Ok, I use volumetric measures to load my cases, not those calibrated for WEIGHT in grains. My powder measures are in tenths of CC's on the course numbers and .02 of a tenth on the fine numbers.
Once a charge WEIGHT is known, it can then be used to determine additional volumes, it is all layed out when you buy them.
It is similar, but not the same, to dippers.
The factory ammo you buy is not weighed, it is a volume powder measures are in, which is why, often enough, due to automated belts, feeders and linkages, vibration can cause significant differences in charge volumes.
It is actually more accurate than weight, as environmental, such as moisture content can change powder weight.

Cheers.
 
The factory ammo you buy is not weighed, it is a volume powder measures are in, which is why, often enough, due to automated belts, feeders and linkages, vibration can cause significant differences in charge volumes.
Yep, familiar with this and why factory ammo is not as precise as handloads.

Interesting. Specialized reloading equipment to accomplish volume loading?
 
As we (wife and ) don't shoot our hunting rifles a great deal and I want the best accuracy I can get, so with the RL powders that we're using….every charge is "trickled"!


For other stuff, if the upmost in accuracy is not a prerequisite and the chosen powder throws pretty consistently…..weighed about every 10 rounds.

For my hunting handgun loads, the charges are each weighed…..even though it's a ball powder. Plinking loads are loaded as thrown. memtb
 
I weighed every charge.....usually loading 40-50 rounds at a time using a beam scale and trickler. I finally sucked it up and bought a charge Master......life changing. Stick, ball, hybrid......all meter VERY accurately.
Might want to transfer to the beam scale and check how "accurate" it really is.
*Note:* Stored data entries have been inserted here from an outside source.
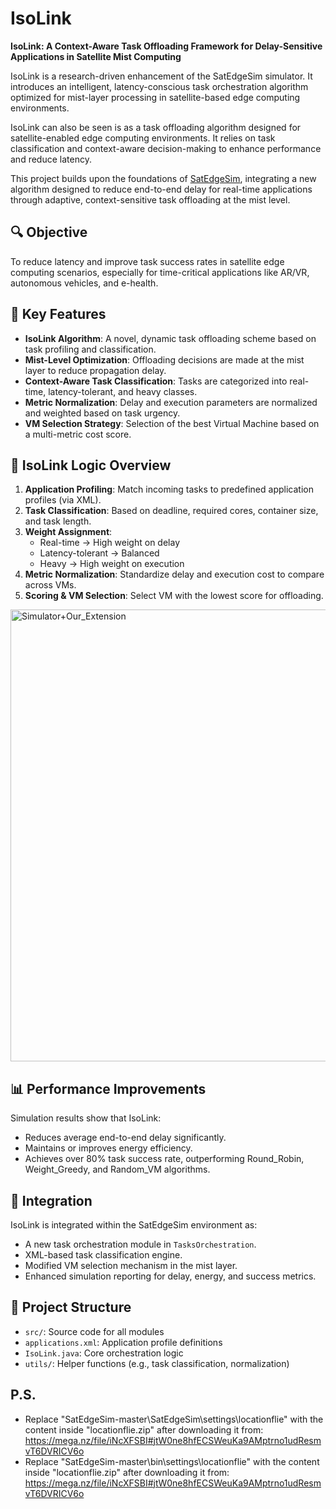 # IsoLink

**IsoLink: A Context-Aware Task Offloading Framework for Delay-Sensitive Applications in Satellite Mist Computing**

IsoLink is a research-driven enhancement of the SatEdgeSim simulator. It introduces an intelligent, latency-conscious task orchestration algorithm optimized for mist-layer processing in satellite-based edge computing environments.

IsoLink can also be seen is as a task offloading algorithm designed for satellite-enabled edge computing environments. It relies on task classification and context-aware decision-making to enhance performance and reduce latency.

This project builds upon the foundations of [SatEdgeSim](https://github.com/wjy491156866/SatEdgeSim), integrating a new algorithm designed to reduce end-to-end delay for real-time applications through adaptive, context-sensitive task offloading at the mist level.

## 🔍 Objective

To reduce latency and improve task success rates in satellite edge computing scenarios, especially for time-critical applications like AR/VR, autonomous vehicles, and e-health.

## 🚀 Key Features

- **IsoLink Algorithm**: A novel, dynamic task offloading scheme based on task profiling and classification.
- **Mist-Level Optimization**: Offloading decisions are made at the mist layer to reduce propagation delay.
- **Context-Aware Task Classification**: Tasks are categorized into real-time, latency-tolerant, and heavy classes.
- **Metric Normalization**: Delay and execution parameters are normalized and weighted based on task urgency.
- **VM Selection Strategy**: Selection of the best Virtual Machine based on a multi-metric cost score.

## 🧠 IsoLink Logic Overview

1. **Application Profiling**: Match incoming tasks to predefined application profiles (via XML).
2. **Task Classification**: Based on deadline, required cores, container size, and task length.
3. **Weight Assignment**:
   - Real-time → High weight on delay
   - Latency-tolerant → Balanced
   - Heavy → High weight on execution
4. **Metric Normalization**: Standardize delay and execution cost to compare across VMs.
5. **Scoring & VM Selection**: Select VM with the lowest score for offloading.

<img width="723" alt="Simulator+Our_Extension" src="https://github.com/user-attachments/assets/da81f00d-4a31-45eb-8246-fa73af0d9368" />

## 📊 Performance Improvements

Simulation results show that IsoLink:
- Reduces average end-to-end delay significantly.
- Maintains or improves energy efficiency.
- Achieves over 80% task success rate, outperforming Round_Robin, Weight_Greedy, and Random_VM algorithms.

## 🔧 Integration

IsoLink is integrated within the SatEdgeSim environment as:
- A new task orchestration module in `TasksOrchestration`.
- XML-based task classification engine.
- Modified VM selection mechanism in the mist layer.
- Enhanced simulation reporting for delay, energy, and success metrics.

## 📁 Project Structure

- `src/`: Source code for all modules
- `applications.xml`: Application profile definitions
- `IsoLink.java`: Core orchestration logic
- `utils/`: Helper functions (e.g., task classification, normalization)

## P.S.
- Replace "SatEdgeSim-master\SatEdgeSim\settings\locationflie\" with the content inside "locationflie.zip" after downloading it from:
https://mega.nz/file/iNcXFSBI#jtW0ne8hfECSWeuKa9AMptrno1udResmvT6DVRICV6o
- Replace "SatEdgeSim-master\bin\settings\locationflie\" with the content inside "locationflie.zip" after downloading it from:
https://mega.nz/file/iNcXFSBI#jtW0ne8hfECSWeuKa9AMptrno1udResmvT6DVRICV6o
I have seen .3gr difference in 20 throws on a Chargemaster. So I would throw .3gr under, transfer to a 5-0-5 and trickle up to the individual kernel.

I personally don't consider that "accurate".

I now use the Supertrickler with the FX120i.
 
Might want to transfer to the beam scale and check how "accurate" it really is. I have seen .3gr difference in 20 throws on a Chargemaster. So I would throw .3gr under, transfer to a 5-0-5 and trickle up to the individual kernel.

I personally don't consider that "accurate".

I now use the Supertrickler with the FX120i.

I bought a Hornady auto charger and I get satisfactory results but I also know it's probably .01-.03 grain variance. Hunting loads I drop charge, weigh and trickle.

This is steel shooting season for me so I'm looking to put out volumes of loads.
 
I bought a Hornady auto charger and I get satisfactory results but I also know it's probably .01-.03 grain variance. Hunting loads I drop charge, weigh and trickle.

This is steel shooting season for me so I'm looking to put out volumes of loads.
.01-.03? Or .1-.3gr.

.01gr is two little dots of Benchmark, .025gr is a single kernel of Varget or .03 is a single kernel of H4350.